-- Provided information --
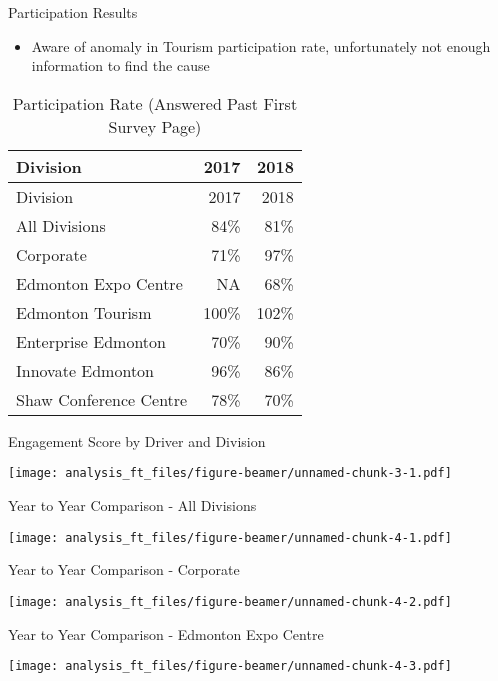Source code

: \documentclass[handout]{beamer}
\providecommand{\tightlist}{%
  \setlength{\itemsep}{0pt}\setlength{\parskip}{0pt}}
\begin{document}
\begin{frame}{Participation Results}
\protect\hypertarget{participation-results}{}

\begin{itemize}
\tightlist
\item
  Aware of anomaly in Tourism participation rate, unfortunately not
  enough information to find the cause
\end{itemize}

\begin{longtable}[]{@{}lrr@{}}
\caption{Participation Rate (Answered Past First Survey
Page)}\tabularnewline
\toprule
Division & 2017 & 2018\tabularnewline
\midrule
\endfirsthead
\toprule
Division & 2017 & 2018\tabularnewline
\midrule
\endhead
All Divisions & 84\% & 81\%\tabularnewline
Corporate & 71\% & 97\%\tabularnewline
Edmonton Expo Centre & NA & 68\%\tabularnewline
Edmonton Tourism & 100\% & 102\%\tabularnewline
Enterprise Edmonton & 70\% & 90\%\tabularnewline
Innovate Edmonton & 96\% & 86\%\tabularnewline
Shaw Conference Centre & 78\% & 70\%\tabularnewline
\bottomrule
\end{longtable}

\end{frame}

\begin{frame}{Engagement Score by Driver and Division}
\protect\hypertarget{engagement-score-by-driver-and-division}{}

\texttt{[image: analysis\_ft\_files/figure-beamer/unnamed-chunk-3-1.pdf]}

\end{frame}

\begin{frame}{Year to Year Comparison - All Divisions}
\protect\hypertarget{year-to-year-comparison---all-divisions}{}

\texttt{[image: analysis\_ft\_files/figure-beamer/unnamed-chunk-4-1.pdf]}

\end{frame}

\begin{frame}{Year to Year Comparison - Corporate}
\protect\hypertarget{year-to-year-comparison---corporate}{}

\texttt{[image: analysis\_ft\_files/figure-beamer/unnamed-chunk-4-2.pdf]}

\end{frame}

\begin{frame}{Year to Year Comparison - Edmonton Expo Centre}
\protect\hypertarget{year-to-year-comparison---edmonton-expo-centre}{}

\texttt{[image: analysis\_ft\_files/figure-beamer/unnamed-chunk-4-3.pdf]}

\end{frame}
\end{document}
---
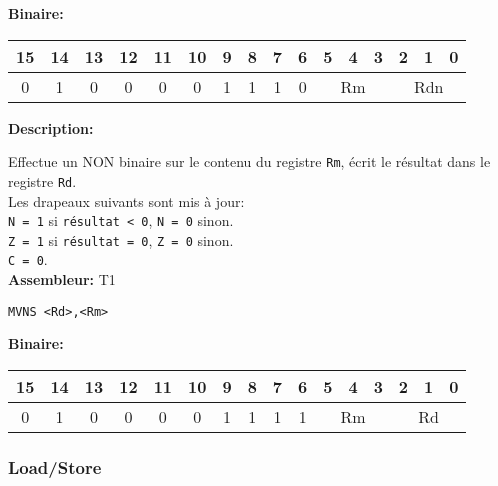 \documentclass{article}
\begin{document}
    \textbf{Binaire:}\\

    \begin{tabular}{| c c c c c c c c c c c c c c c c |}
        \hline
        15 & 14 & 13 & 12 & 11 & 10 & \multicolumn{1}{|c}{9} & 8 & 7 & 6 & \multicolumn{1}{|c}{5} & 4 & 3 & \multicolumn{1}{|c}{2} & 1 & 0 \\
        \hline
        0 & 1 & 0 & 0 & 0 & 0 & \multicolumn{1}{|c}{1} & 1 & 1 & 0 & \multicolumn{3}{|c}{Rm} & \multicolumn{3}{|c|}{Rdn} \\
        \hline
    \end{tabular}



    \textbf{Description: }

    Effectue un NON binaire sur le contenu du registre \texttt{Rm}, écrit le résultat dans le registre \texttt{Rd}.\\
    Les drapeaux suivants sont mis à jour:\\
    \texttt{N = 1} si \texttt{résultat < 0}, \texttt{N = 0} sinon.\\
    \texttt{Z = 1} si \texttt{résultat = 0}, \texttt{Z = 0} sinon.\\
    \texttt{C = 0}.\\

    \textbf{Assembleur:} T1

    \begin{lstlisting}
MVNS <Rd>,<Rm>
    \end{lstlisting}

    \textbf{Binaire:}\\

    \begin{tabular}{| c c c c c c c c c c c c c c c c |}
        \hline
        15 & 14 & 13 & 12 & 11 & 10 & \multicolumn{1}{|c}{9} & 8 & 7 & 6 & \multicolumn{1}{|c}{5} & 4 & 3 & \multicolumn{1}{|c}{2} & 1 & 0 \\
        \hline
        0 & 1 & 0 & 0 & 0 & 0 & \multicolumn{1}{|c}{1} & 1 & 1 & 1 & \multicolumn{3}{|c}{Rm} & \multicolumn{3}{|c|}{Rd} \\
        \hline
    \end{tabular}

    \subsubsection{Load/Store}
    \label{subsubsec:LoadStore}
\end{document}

-- Exercise --
All lines in the entries above that include "chunk" should be found and copied.

-- Answer for this exercise --
\texttt{[image: analysis\_ft\_files/figure-beamer/unnamed-chunk-3-1.pdf]}
\texttt{[image: analysis\_ft\_files/figure-beamer/unnamed-chunk-4-1.pdf]}
\texttt{[image: analysis\_ft\_files/figure-beamer/unnamed-chunk-4-2.pdf]}
\texttt{[image: analysis\_ft\_files/figure-beamer/unnamed-chunk-4-3.pdf]}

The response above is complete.